INSTRUCTIONS FOR THE TASK: From the entries below, print exactly the span beginning with the line holding "Naming Inconsistency |" and ending with the line holding "####21.Initializing Weights In", endpoints included, and skip any pictures.

[Collected data]
________________________________________

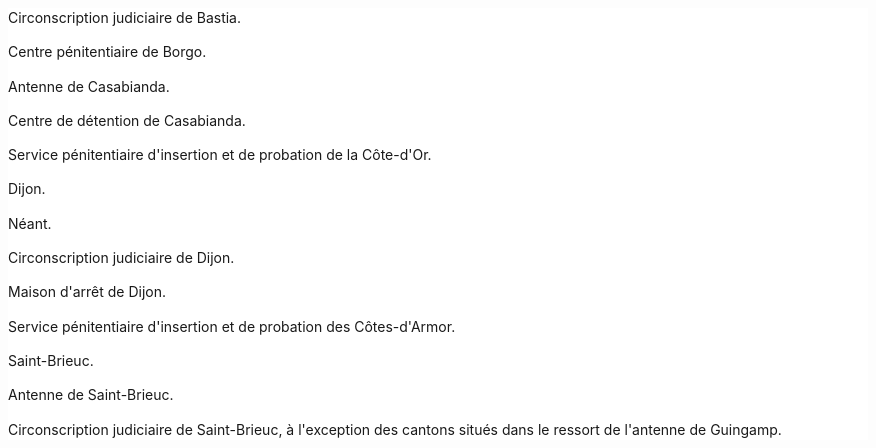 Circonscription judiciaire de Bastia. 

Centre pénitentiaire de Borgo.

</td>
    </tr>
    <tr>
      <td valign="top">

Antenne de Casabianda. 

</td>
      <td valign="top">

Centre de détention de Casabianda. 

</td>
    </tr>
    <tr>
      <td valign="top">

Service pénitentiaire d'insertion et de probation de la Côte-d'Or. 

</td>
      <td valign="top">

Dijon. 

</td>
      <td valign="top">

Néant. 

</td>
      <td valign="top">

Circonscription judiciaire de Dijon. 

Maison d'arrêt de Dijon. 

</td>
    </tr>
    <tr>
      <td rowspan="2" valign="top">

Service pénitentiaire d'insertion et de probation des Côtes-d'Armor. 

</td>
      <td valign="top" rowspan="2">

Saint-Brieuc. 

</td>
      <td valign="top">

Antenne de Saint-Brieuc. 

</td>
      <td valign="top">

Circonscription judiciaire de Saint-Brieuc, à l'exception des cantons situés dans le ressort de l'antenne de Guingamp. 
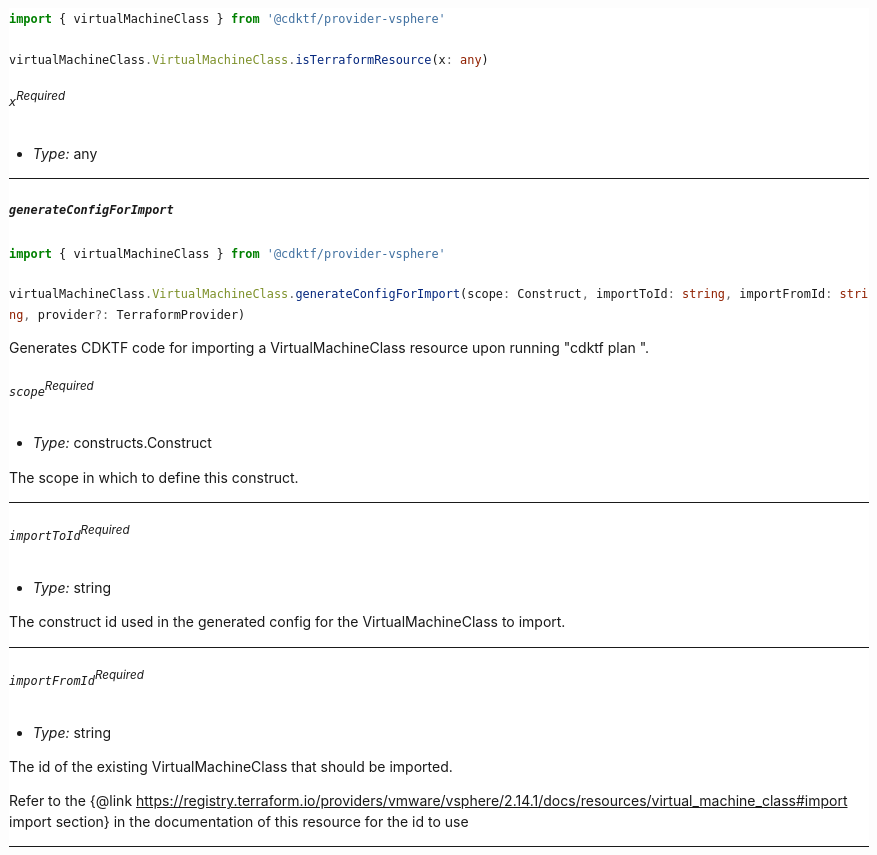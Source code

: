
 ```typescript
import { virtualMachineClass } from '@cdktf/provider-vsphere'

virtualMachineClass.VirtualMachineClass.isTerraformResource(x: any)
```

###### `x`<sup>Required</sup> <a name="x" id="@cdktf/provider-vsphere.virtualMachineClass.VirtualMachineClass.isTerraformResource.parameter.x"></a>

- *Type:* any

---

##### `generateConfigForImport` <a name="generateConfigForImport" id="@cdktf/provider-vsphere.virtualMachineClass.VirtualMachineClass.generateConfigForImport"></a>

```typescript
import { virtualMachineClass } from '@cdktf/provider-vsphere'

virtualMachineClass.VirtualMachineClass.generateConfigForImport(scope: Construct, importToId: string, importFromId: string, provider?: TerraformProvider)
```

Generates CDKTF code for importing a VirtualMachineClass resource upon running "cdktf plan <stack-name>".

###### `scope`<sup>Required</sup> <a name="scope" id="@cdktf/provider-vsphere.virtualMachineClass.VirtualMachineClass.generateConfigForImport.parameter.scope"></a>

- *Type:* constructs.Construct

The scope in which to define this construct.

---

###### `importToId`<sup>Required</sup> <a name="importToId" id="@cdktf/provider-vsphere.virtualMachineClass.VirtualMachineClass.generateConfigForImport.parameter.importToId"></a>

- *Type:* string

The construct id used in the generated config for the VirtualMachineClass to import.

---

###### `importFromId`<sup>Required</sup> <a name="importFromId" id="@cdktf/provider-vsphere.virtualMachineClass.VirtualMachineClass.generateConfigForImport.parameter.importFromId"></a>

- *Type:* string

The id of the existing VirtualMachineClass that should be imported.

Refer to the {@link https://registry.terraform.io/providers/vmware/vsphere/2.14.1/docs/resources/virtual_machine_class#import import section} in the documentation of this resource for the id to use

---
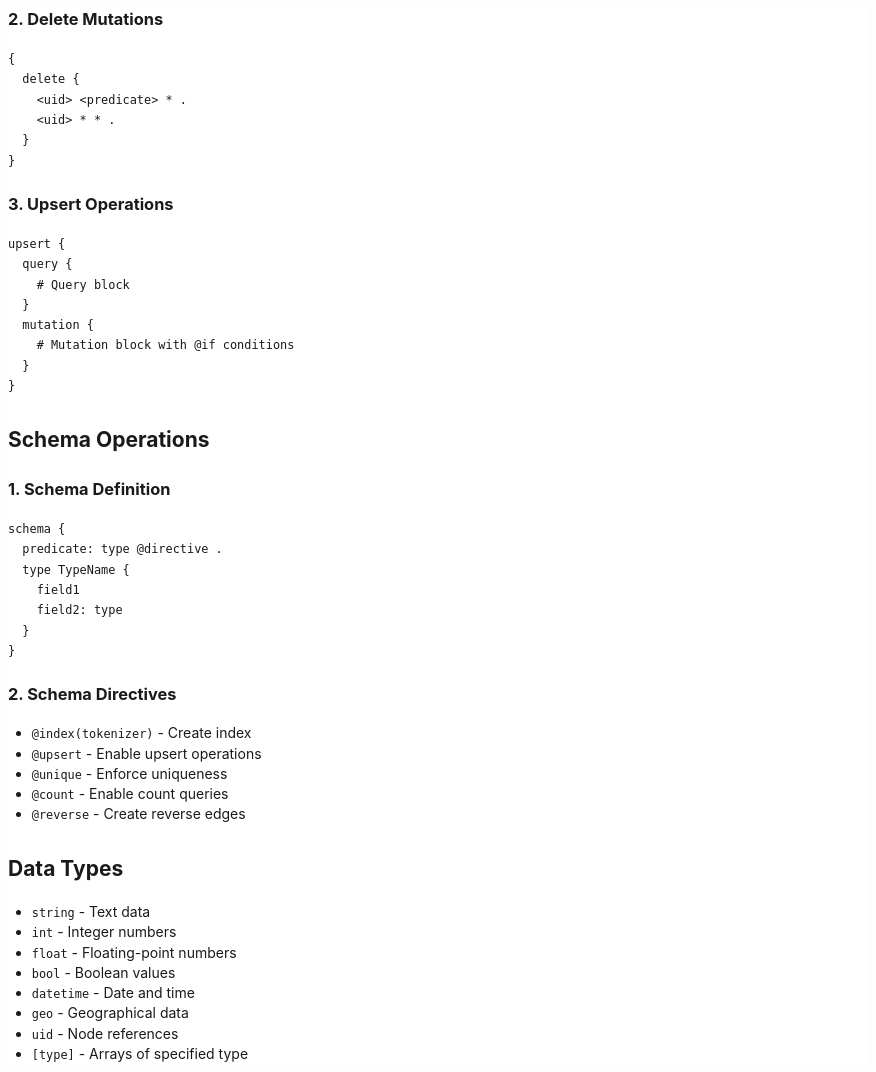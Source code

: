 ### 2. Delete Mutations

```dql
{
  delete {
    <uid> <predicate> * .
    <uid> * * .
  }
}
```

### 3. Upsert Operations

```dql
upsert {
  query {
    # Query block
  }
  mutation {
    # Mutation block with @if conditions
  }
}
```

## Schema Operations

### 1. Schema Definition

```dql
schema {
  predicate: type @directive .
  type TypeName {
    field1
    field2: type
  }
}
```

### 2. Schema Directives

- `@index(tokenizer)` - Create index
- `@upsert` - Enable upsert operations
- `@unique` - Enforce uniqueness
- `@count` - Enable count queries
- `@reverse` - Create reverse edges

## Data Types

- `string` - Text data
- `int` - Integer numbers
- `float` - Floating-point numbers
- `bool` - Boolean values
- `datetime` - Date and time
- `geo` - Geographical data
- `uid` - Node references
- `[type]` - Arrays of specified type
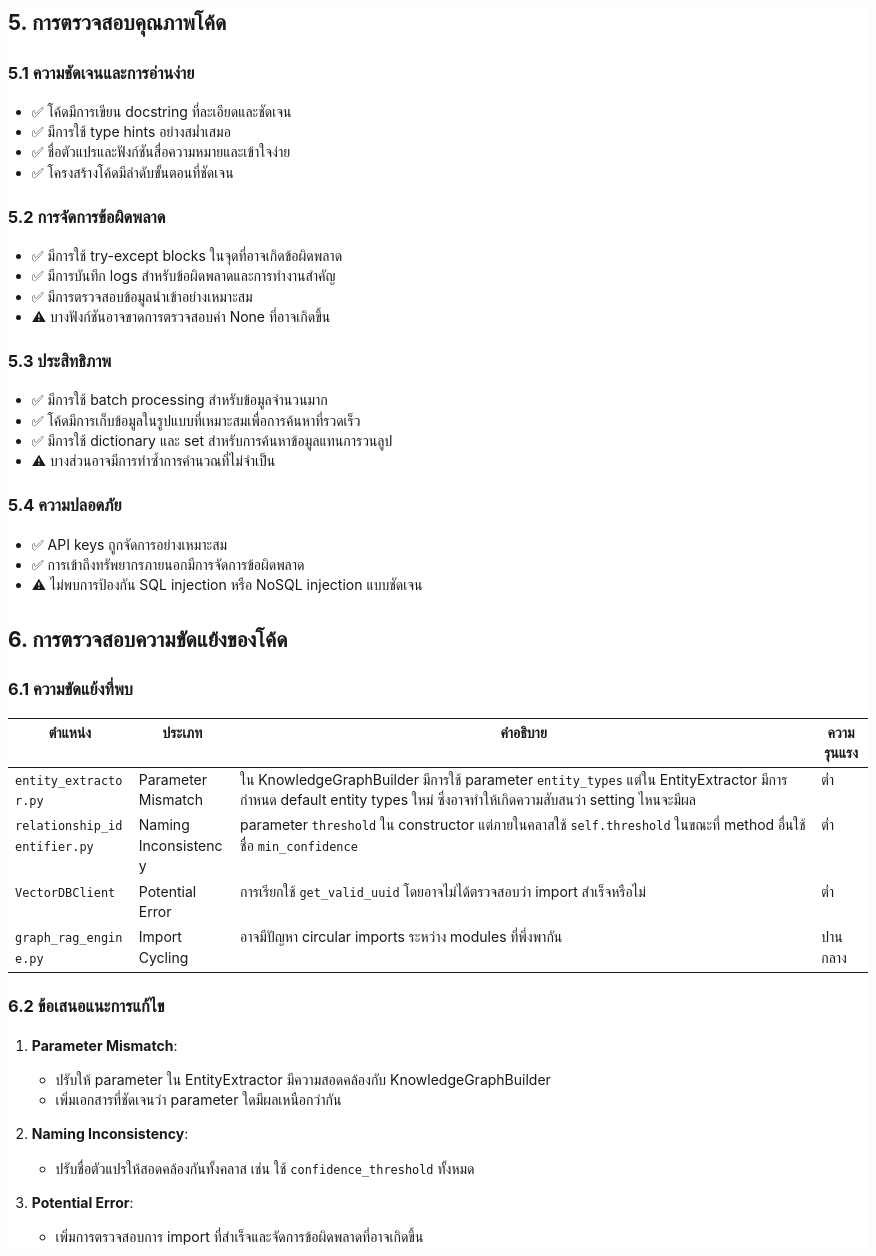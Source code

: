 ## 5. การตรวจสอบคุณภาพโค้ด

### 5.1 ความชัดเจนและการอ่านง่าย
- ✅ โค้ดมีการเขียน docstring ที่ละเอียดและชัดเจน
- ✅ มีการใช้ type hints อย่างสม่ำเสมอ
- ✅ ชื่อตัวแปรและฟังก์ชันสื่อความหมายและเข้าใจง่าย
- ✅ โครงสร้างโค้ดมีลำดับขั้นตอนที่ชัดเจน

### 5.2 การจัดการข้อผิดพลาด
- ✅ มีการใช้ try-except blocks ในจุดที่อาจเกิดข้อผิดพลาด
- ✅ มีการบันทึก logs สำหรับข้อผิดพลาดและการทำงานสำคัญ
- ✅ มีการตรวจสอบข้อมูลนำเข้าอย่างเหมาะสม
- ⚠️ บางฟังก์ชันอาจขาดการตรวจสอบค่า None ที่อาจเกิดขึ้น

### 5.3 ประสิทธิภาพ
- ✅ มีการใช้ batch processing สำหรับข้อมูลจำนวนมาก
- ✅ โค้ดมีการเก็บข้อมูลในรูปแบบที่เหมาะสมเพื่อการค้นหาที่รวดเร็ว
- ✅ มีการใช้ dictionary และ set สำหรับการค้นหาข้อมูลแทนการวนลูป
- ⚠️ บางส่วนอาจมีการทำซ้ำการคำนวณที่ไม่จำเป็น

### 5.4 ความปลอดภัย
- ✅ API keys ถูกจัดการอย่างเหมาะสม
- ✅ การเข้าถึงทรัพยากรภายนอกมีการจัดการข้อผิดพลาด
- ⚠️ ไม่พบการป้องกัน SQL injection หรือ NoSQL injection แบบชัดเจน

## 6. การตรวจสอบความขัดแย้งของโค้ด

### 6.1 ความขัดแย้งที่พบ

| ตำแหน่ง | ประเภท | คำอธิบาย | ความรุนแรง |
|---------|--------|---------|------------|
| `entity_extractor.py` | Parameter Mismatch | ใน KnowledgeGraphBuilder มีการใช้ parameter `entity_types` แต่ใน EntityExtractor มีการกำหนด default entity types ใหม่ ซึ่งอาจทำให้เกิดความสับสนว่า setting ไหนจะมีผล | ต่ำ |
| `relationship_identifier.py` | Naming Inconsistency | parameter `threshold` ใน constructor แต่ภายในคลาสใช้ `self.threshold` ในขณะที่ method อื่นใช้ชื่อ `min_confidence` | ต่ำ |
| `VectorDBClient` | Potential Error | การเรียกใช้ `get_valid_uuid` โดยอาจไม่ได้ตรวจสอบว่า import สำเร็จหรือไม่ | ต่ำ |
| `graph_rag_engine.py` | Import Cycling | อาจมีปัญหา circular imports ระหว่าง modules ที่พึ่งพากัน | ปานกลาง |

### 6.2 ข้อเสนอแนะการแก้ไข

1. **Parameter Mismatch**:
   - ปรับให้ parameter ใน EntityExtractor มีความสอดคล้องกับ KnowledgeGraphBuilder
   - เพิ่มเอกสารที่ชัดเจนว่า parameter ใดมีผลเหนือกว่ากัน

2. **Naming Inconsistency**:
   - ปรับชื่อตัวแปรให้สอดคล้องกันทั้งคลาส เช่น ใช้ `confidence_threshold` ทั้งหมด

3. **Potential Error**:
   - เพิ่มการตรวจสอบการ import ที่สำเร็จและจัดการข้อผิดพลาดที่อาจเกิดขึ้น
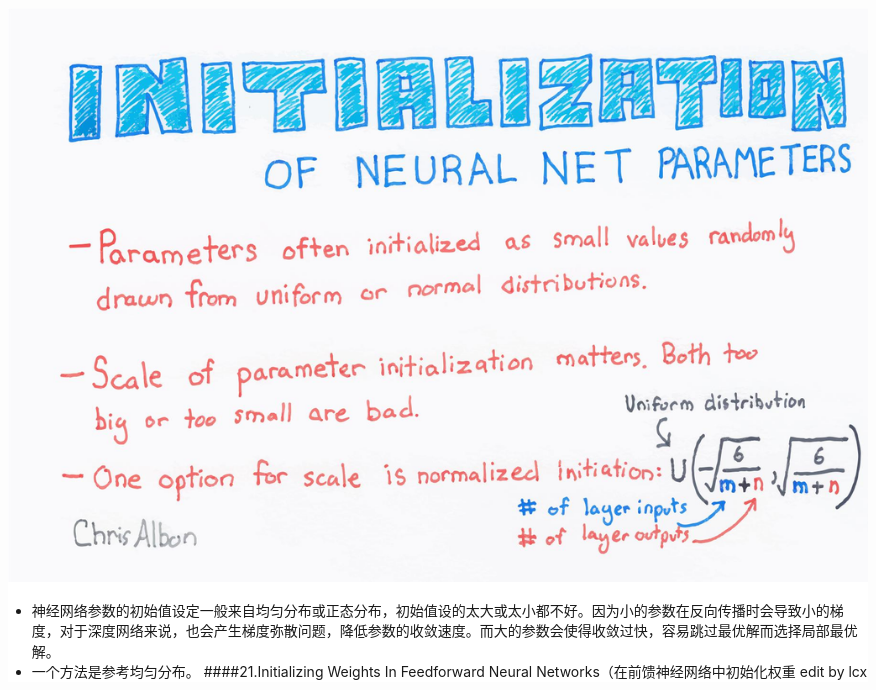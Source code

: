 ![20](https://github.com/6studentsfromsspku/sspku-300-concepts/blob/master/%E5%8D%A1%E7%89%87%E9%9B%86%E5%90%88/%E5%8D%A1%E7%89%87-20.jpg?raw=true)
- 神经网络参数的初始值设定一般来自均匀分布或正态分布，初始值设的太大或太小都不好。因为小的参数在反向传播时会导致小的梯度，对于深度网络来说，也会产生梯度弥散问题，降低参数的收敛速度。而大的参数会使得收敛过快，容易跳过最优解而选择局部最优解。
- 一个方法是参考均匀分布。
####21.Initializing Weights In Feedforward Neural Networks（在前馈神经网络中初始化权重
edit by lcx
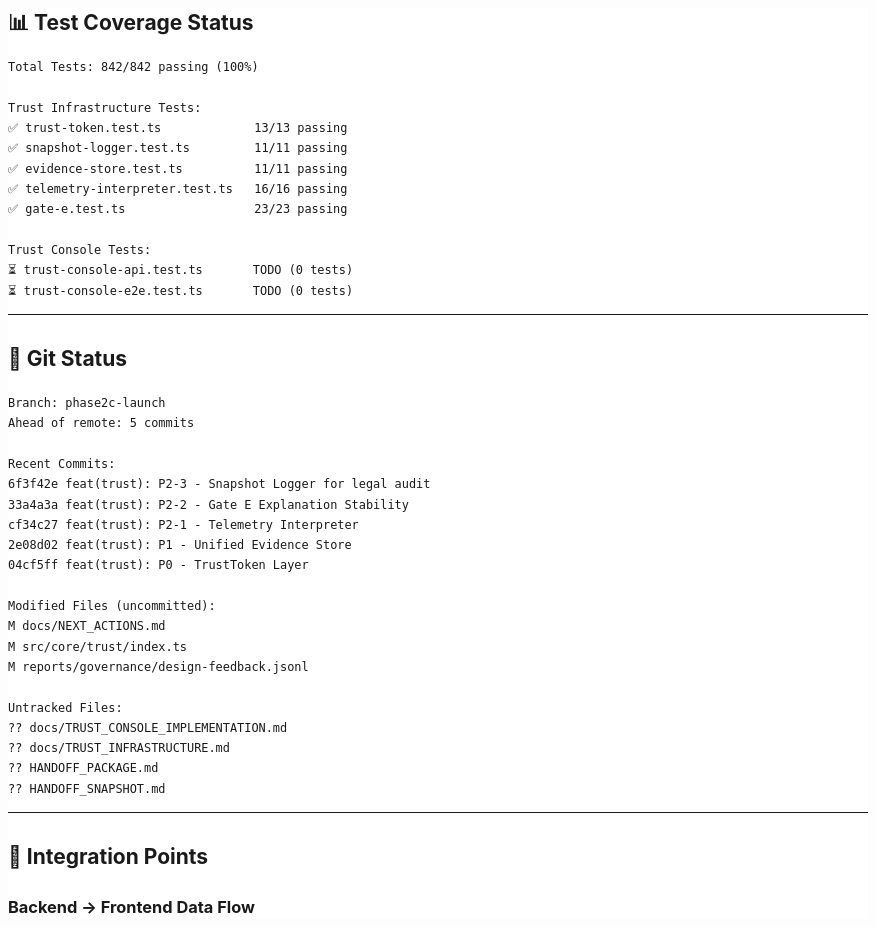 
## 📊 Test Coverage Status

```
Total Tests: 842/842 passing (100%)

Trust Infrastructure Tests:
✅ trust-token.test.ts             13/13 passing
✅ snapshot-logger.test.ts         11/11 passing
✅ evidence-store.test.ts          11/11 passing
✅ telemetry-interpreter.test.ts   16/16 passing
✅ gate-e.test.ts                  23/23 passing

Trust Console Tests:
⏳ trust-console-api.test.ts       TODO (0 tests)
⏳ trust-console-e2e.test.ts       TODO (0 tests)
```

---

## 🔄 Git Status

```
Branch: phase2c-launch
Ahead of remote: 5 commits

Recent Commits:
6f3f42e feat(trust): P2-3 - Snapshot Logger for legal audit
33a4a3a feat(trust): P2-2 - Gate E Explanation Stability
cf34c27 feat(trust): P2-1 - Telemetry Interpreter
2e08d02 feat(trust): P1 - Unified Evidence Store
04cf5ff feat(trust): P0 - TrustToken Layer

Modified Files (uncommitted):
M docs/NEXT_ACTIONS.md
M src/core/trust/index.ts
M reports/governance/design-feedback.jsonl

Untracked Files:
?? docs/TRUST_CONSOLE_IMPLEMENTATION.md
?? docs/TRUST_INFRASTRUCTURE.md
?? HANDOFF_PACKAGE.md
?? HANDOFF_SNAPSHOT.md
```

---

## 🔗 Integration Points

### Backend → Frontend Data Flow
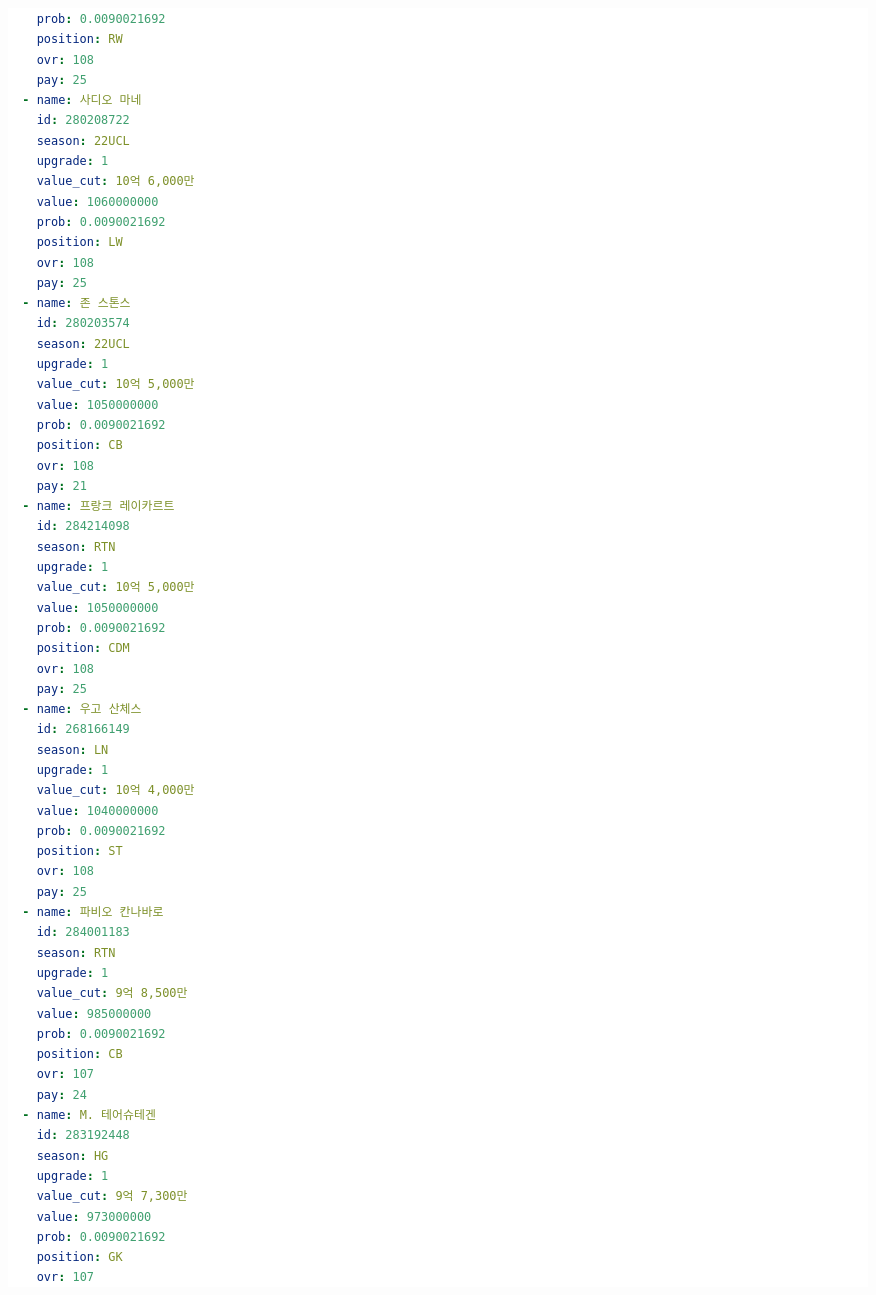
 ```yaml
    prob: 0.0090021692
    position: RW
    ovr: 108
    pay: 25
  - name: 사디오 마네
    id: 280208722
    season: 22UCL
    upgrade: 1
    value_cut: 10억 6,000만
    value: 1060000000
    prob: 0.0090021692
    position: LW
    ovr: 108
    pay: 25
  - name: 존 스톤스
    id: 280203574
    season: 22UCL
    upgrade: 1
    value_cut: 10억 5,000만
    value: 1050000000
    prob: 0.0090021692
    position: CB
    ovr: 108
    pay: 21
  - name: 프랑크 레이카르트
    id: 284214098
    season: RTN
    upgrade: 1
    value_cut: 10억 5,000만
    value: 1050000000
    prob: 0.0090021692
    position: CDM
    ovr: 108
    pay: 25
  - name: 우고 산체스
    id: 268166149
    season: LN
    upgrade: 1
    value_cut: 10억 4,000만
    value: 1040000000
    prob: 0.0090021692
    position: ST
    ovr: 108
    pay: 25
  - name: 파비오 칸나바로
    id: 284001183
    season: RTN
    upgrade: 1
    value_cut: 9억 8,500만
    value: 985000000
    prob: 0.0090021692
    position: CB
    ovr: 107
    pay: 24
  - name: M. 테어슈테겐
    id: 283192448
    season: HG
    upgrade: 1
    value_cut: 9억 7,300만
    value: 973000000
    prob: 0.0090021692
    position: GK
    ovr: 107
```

________________________________________

SOLUTION BELOW:
| `relationship_identifier.py` | Naming Inconsistency | parameter `threshold` ใน constructor แต่ภายในคลาสใช้ `self.threshold` ในขณะที่ method อื่นใช้ชื่อ `min_confidence` | ต่ำ |
| `VectorDBClient` | Potential Error | การเรียกใช้ `get_valid_uuid` โดยอาจไม่ได้ตรวจสอบว่า import สำเร็จหรือไม่ | ต่ำ |
| `graph_rag_engine.py` | Import Cycling | อาจมีปัญหา circular imports ระหว่าง modules ที่พึ่งพากัน | ปานกลาง |

### 6.2 ข้อเสนอแนะการแก้ไข

1. **Parameter Mismatch**:
   - ปรับให้ parameter ใน EntityExtractor มีความสอดคล้องกับ KnowledgeGraphBuilder
   - เพิ่มเอกสารที่ชัดเจนว่า parameter ใดมีผลเหนือกว่ากัน

2. **Naming Inconsistency**:
   - ปรับชื่อตัวแปรให้สอดคล้องกันทั้งคลาส เช่น ใช้ `confidence_threshold` ทั้งหมด

3. **Potential Error**:
   - เพิ่มการตรวจสอบการ import ที่สำเร็จและจัดการข้อผิดพลาดที่อาจเกิดขึ้น
Source code

: ![20](https://github.com/6studentsfromsspku/sspku-300-concepts/blob/master/%E5%8D%A1%E7%89%87%E9%9B%86%E5%90%88/%E5%8D%A1%E7%89%87-20.jpg?raw=true)
- 神经网络参数的初始值设定一般来自均匀分布或正态分布，初始值设的太大或太小都不好。因为小的参数在反向传播时会导致小的梯度，对于深度网络来说，也会产生梯度弥散问题，降低参数的收敛速度。而大的参数会使得收敛过快，容易跳过最优解而选择局部最优解。
- 一个方法是参考均匀分布。
####21.Initializing Weights In Feedforward Neural Networks（在前馈神经网络中初始化权重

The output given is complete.